You, too, can race
GO! | New travel company lets people star in their own 'Amazing Race'
Millions of TVs will tune in to CBS-Channel 2 at 7 p.m. Sunday for the premiere of the 14th season of "The Amazing Race," where teams of two scour the globe doing wacky challenges along the way.
You can bet a good percentage of the show's viewers will turn to their couch potato partners and proclaim, "We could do that!"
A new company called Competitours agrees. It's selling team travel trips this summer, sending pairs of players through Europe on competitions lasting eight to 14 days.
Armed with a Eurail train pass and their own video cameras, teams will travel from one surprise destination to the next, completing about five offbeat challenges a day. They'll upload their videos each night to judges for scoring. The pair with the most points at the end of the trip wins the grand prize: more travel. They get a combination of airline tickets, 15-40 nights at Starwood hotels and a wad of spending money to customize their own whirlwind vacation.
"This is 'The Amazing Race' for regular people," said Steve Belkin, 45, Competitours' creator, president and janitor. "Anybody can do this."
Here are a few examples of what those anybodies might have to do:
• Visit a Viking ship museum in Oslo, Norway. After you tour the museum, shoot a 30-second mock commercial pitching a ninth century Viking vessel as a vacation option for today's families.
• Head to the top of the Eiffel Tower and convince tourists to do a 30-second rendition of the cancan.
• Choose three instruments at a torture museum in Prague and shoot a 60-second video explaining how each could be used as a non-lethal household item.
"It's not about speed and strength," Belkin said. "It's much more left-brained. It's more about, 'Show us what you're made of once you get to the site.' You can be clever. You can be silly. How you shoot your video is 100 percent up to you."
The father of three from Cleveland has spent much of his life working in radio and TV. In one of his projects, Belkin produced a comedy show called "Quick Witz" that aired after "Saturday Night Live" on WMAQ-Channel 5 from 1996 to 1999.

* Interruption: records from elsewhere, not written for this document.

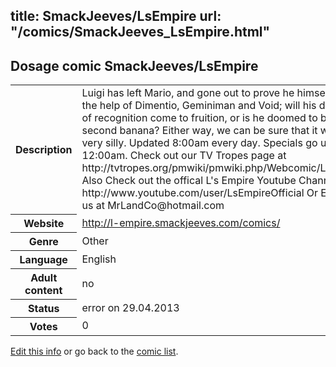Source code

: title: SmackJeeves/LsEmpire
url: "/comics/SmackJeeves_LsEmpire.html"
---
Dosage comic SmackJeeves/LsEmpire
-----------------------------------------

<p id="msg"></p>
<script type="text/javascript">
if (window.location.search === '?edit_info_mail=sent_ok') {
  var elem = document.getElementById("msg");
  elem.innerHTML = 'Edited information sucessfully sent for review, which is usually done daily. Thanks!';
  elem.className = 'ok';
}
</script>
<table class="comicinfo">
<tr>
<th>Description</th><td>Luigi has left Mario, and gone out to prove he himself. With the help of Dimentio, Geminiman and Void; will his dreams of recognition come to fruition, or is he doomed to being second banana? Either way, we can be sure that it will be very silly. Updated 8:00am every day. Specials go up at 12:00am. Check out our TV Tropes page at http://tvtropes.org/pmwiki/pmwiki.php/Webcomic/LsEmpire Also Check out the offical L's Empire Youtube Channel at http://www.youtube.com/user/LsEmpireOfficial Or E-mail us at MrLandCo@hotmail.com</td>
</tr>
<tr>
<th>Website</th><td><a href="http://l-empire.smackjeeves.com/comics/">http://l-empire.smackjeeves.com/comics/</a></td>
</tr>
<tr>
<th>Genre</th><td>Other</td>
</tr>
<tr>
<th>Language</th><td>English</td>
</tr>
<tr>
<th>Adult content</th><td>no</td>
</tr>
<tr>
<th>Status</th><td>error on 29.04.2013</td>
</tr>
<tr>
<th>Votes</th><td>0</td>
</tr>
</table>

[Edit this info](SmackJeeves_LsEmpire_edit.html) or go back to the [comic list](../comic-index.html).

For Belkin, the past year has been devoted to getting Competitours off the ground.
"Luckily, my wife's an ophthalmologist so I could do it," he said.
When Belkin contacted me looking to get some ink about his new travel venture, I immediately thought of the first story I wrote for these pages nearly two years ago. The story was about a Chicago woman named Lisa Hunt, who won a similar travel competition called the Global Scavenger Hunt. This 'round-the-world travel adventure, about to be held this spring for the fifth time, sends teams to four continents to swim with baby elephants, lend a hand at a Tibetan refugee camp or take a cooking lesson from a Michelin-starred chef.
Turns out Belkin himself competed in the Global Scavenger Hunt in 2004. He and his teammate -- an L.A. real estate guy he'd never met before -- lost by 0.003 percent. Ouch.
Despite coming in second, Belkin had a good time. But he says he saw room for improvement.
"I started thinking, 'These guys have the world covered, but it costs $10,000 and takes three weeks,' " he said. "They inspired me to deconstruct what they did and see if I could build -- I don't want to say a better animal -- but a different one."
Competitours' trips range in price from $1,995 a person for an eight-day trip to $2,950 for a two-week sojourn. This covers international airfare, lodging in modest-but-clean hotels and a Eurail pass for train travel. Food and admission to sites are extra.
The routine is simple: Once teams upload their videos for judging around 5 p.m., they find out the following day's secret destination and get a look at the dozen or so challenges available for tackling the next day. Capping the number of challenges at five a day keeps the pace of the trip manageable. Teams also have their evenings free to do as they please.
"We want this trip to be a blast, not a blur," Belkin said.
The current economy is hardly an ideal environment for launching a travel business, but Belkin thinks there's plenty of demand for this type of vacation. He sees a big market made up of adventure travelers who've done the bungee jumping/whitewater rafting thing and now crave the excitement that comes along with "not knowing where the hell you'll be in 24 hours."
He also thinks the concept will appeal to college students and people in their early 20s looking for something more structured than backpacking but less restrictive than spoon-fed tours.
And don't forget the millions of "The Amazing Race" fans saying, "We could do that!"
"Think 'sightdoing' instead of 'sightseeing,' " Belkin said. "The game is fun and the grand prize is great. But really we're just trying to reorient people's whole concept of traveling beyond the tour bus, beyond the tour guide."